Task description: Transcribe the entries below exactly, starting with the line that has "super.onDestroy();" and stopping after the line that has "Data compiled in"; no pictures belong in the copy.

(Collected data)
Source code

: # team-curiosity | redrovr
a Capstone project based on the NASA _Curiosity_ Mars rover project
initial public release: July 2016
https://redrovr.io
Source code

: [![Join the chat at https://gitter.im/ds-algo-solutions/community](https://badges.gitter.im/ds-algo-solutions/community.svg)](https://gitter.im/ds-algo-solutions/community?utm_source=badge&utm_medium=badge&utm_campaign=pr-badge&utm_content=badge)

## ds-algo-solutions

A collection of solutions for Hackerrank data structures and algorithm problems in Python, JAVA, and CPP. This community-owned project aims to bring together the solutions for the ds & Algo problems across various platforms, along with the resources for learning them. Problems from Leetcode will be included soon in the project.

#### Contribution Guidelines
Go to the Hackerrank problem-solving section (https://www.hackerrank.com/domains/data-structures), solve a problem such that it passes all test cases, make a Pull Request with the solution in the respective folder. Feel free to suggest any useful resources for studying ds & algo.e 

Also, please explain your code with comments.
---
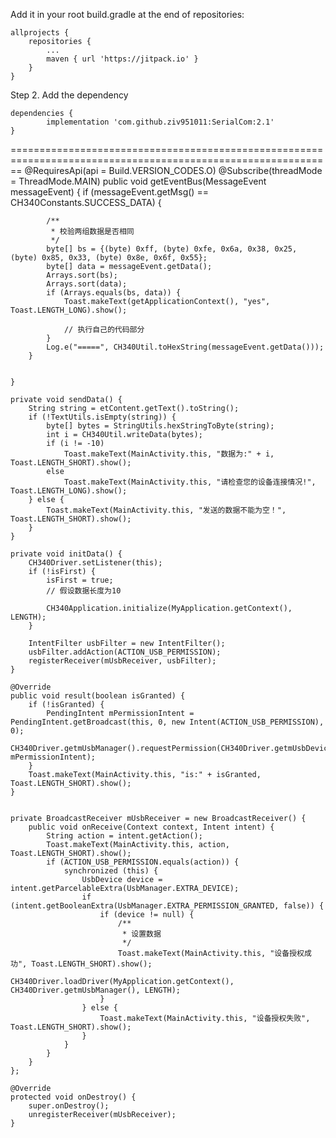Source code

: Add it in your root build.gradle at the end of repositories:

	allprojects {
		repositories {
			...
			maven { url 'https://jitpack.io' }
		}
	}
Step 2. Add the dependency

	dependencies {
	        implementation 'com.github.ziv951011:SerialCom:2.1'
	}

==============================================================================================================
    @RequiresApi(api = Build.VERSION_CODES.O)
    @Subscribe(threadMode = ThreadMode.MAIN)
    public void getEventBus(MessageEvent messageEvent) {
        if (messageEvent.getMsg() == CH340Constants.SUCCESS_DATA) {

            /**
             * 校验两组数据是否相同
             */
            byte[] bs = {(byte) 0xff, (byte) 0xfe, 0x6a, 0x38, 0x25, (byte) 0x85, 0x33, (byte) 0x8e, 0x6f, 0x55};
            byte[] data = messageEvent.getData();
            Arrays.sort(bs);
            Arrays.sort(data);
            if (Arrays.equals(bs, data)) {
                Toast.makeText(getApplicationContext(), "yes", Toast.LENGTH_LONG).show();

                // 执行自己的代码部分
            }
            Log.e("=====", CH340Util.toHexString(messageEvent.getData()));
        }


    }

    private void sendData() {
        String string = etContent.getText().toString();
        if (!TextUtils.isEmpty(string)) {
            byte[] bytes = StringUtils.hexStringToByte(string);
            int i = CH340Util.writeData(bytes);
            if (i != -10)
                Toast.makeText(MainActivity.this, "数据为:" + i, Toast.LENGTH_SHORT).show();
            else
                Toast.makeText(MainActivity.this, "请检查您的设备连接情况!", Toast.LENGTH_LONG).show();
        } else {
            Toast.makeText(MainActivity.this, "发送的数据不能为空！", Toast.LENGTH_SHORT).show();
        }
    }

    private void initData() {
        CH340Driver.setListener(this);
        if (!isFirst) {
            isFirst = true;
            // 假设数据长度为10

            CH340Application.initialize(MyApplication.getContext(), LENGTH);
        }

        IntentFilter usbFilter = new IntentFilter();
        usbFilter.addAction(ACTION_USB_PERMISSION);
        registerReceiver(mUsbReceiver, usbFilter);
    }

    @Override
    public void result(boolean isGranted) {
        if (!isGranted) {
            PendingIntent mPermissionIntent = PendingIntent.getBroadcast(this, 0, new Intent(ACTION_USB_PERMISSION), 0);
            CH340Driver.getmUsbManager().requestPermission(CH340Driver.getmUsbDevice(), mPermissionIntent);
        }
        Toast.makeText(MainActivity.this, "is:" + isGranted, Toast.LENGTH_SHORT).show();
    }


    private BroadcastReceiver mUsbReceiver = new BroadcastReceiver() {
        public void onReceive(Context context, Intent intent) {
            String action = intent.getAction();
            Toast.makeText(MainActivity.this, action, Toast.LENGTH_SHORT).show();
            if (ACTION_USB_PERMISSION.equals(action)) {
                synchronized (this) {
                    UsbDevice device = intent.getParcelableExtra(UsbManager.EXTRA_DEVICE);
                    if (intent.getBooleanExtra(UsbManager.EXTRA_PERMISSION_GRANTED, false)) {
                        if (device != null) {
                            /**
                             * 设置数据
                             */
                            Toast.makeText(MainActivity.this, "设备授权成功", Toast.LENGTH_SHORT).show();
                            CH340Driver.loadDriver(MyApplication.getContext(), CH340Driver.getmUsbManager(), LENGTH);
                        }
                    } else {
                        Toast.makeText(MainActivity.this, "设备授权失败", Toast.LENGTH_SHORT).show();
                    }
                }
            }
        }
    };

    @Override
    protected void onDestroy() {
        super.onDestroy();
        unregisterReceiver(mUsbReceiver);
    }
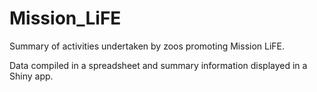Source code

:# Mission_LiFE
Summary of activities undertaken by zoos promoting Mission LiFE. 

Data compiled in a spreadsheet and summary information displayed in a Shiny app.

Exercise response:
        super.onDestroy();
        unregisterReceiver(mUsbReceiver);
    }
Source code

:# Mission_LiFE
Summary of activities undertaken by zoos promoting Mission LiFE. 

Data compiled in a spreadsheet and summary information displayed in a Shiny app.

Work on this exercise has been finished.